As a neighborhood, we gave up all of our traditional events for the sake of public health – potluck picnics in the park, our annual front porch music festival, a spring kite-flying event for families, an entire schedule of neighbors offering to teach their skills to young people after school. So many events that in the past brought us together. We quickly found that we needed to be creative in offering opportunities for neighbors to connect while physically distanced. We engaged more over the holidays over social media, with neighbors submitting photos of their Christmas lights and their ugly sweaters,but then decided to start the new year with a celebration. So on New Year’s Eve we hosted a Bell Ringing gathering. A group of us met in our park, shared our dreams for the year ahead, and rang our bells for the neighborhood. Like we had all year, we did what we could do safely, with what we had.
— Vicki Bokelman
In January, several of the neighbors who were most involved in the activities described in Vicki’s story gathered to debrief on their experience. Facilitated by the Kettering Foundation’s Michele Archie, neighbors created a Ripple Effects Map of their pandemic response activities and what they meant for them, their neighbors and the neighborhood community at large. Several themes emerged from that conversation:
- Discovering the gifts that neighbors have to share with their community was key to the development of this initiative. Without Vicki’s knowledge of neighbors and what they had to share, a good portion of the activities described above would likely never have happened.
- Where institutions stepped back (Boy Scouts from their food drive, the city from its Memorial Day parade) the neighborhood community stepped in to fill those functions
- When neighbors stepped forward to take action, it was relatively easy to bring local businesses and institutions on board to help.
- Informal groups of neighbors working together can be flexible and creative in how they approach a problem if they stay open to what people have to share. When a neighbor wanted to share bread, that’s what they did. When another neighbor wanted to share front-line blue ribbons, that’s what they did.
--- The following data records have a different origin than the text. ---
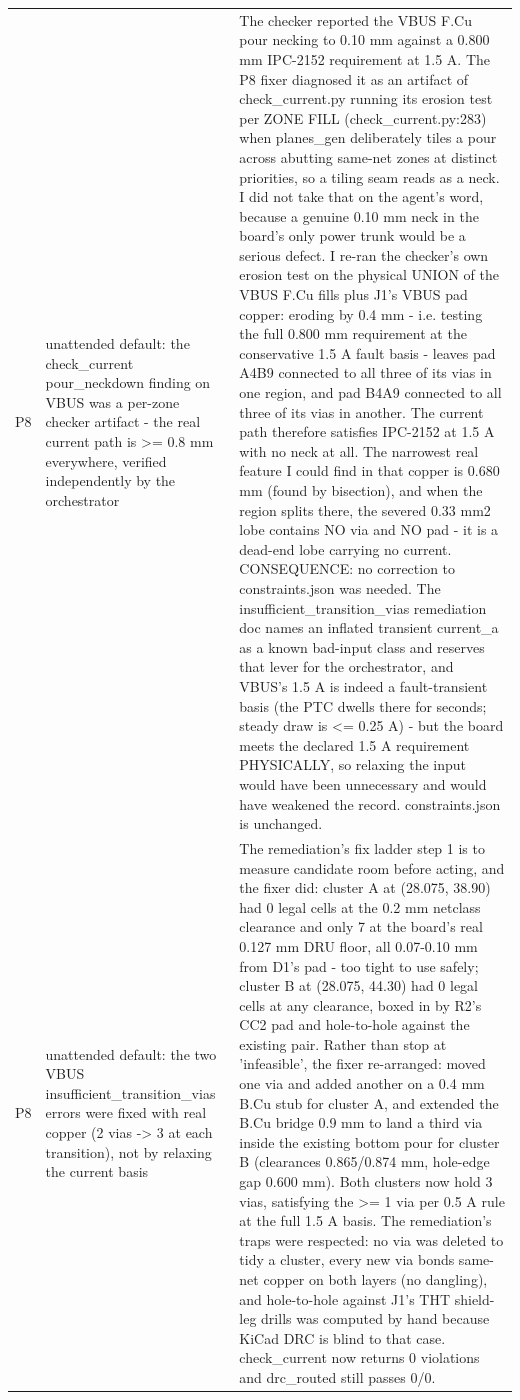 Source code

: \documentclass[11pt,a4paper]{article}
\begin{document}
{\begin{longtable}{lp{5.2cm}p{7.2cm}}
P8 & unattended default: the check\_current pour\_neckdown finding on VBUS was a per-zone checker artifact - the real current path is \textgreater{}= 0.8 mm everywhere, verified independently by the orchestrator & The checker reported the VBUS F.Cu pour necking to 0.10 mm against a 0.800 mm IPC-2152 requirement at 1.5 A. The P8 fixer diagnosed it as an artifact of check\_current.py running its erosion test per ZONE FILL (check\_current.py:283) when planes\_gen deliberately tiles a pour across abutting same-net zones at distinct priorities, so a tiling seam reads as a neck. I did not take that on the agent's word, because a genuine 0.10 mm neck in the board's only power trunk would be a serious defect. I re-ran the checker's own erosion test on the physical UNION of the VBUS F.Cu fills plus J1's VBUS pad copper: eroding by 0.4 mm - i.e. testing the full 0.800 mm requirement at the conservative 1.5 A fault basis - leaves pad A4B9 connected to all three of its vias in one region, and pad B4A9 connected to all three of its vias in another. The current path therefore satisfies IPC-2152 at 1.5 A with no neck at all. The narrowest real feature I could find in that copper is 0.680 mm (found by bisection), and when the region splits there, the severed 0.33 mm2 lobe contains NO via and NO pad - it is a dead-end lobe carrying no current. CONSEQUENCE: no correction to constraints.json was needed. The insufficient\_transition\_vias remediation doc names an inflated transient current\_a as a known bad-input class and reserves that lever for the orchestrator, and VBUS's 1.5 A is indeed a fault-transient basis (the PTC dwells there for seconds; steady draw is \textless{}= 0.25 A) - but the board meets the declared 1.5 A requirement PHYSICALLY, so relaxing the input would have been unnecessary and would have weakened the record. constraints.json is unchanged. \\
P8 & unattended default: the two VBUS insufficient\_transition\_vias errors were fixed with real copper (2 vias -\textgreater{} 3 at each transition), not by relaxing the current basis & The remediation's fix ladder step 1 is to measure candidate room before acting, and the fixer did: cluster A at (28.075, 38.90) had 0 legal cells at the 0.2 mm netclass clearance and only 7 at the board's real 0.127 mm DRU floor, all 0.07-0.10 mm from D1's pad - too tight to use safely; cluster B at (28.075, 44.30) had 0 legal cells at any clearance, boxed in by R2's CC2 pad and hole-to-hole against the existing pair. Rather than stop at 'infeasible', the fixer re-arranged: moved one via and added another on a 0.4 mm B.Cu stub for cluster A, and extended the B.Cu bridge 0.9 mm to land a third via inside the existing bottom pour for cluster B (clearances 0.865/0.874 mm, hole-edge gap 0.600 mm). Both clusters now hold 3 vias, satisfying the \textgreater{}= 1 via per 0.5 A rule at the full 1.5 A basis. The remediation's traps were respected: no via was deleted to tidy a cluster, every new via bonds same-net copper on both layers (no dangling), and hole-to-hole against J1's THT shield-leg drills was computed by hand because KiCad DRC is blind to that case. check\_current now returns 0 violations and drc\_routed still passes 0/0. \\

\end{longtable}}
\end{document}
- The Jefferson Park Neighborhood group (est. 2016) focused in its early years on promoting social connections among neighbors, and more recently on asset discovery. Through this pandemic response experience, they are realizing that there are many needs to be addressed and that they have an important role in meeting them.
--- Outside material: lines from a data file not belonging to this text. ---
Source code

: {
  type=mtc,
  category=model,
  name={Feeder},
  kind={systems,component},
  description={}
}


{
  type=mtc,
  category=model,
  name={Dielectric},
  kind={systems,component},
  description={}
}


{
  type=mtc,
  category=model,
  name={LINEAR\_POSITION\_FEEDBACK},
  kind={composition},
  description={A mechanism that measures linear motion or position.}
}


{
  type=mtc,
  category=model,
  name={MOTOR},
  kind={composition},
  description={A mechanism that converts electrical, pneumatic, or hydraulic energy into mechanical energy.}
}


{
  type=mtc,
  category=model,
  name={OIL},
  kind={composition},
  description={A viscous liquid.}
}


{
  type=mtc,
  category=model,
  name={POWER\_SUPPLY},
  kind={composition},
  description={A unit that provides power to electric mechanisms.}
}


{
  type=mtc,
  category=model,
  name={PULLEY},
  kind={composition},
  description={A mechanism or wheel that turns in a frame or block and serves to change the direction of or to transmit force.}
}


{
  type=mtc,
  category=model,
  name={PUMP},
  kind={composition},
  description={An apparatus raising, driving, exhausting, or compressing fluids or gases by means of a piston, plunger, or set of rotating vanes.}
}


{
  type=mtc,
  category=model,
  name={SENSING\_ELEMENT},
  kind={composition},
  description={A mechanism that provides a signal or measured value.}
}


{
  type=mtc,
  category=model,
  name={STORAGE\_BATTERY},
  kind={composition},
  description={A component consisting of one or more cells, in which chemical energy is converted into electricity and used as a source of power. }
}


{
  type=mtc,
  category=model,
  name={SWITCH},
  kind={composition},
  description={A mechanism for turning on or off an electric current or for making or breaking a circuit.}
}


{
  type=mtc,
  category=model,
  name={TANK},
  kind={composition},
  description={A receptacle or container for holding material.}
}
The story of the Jefferson Park Neighborhood’s pandemic response activities was highlighted in the final weekly meeting of the COVID community response team and is being showcased by the local community foundation as an inspiring story of community resilience. It is our hope that stories like this one will drive more investment in grassroots approaches to addressing all kinds of issues and needs in the local community.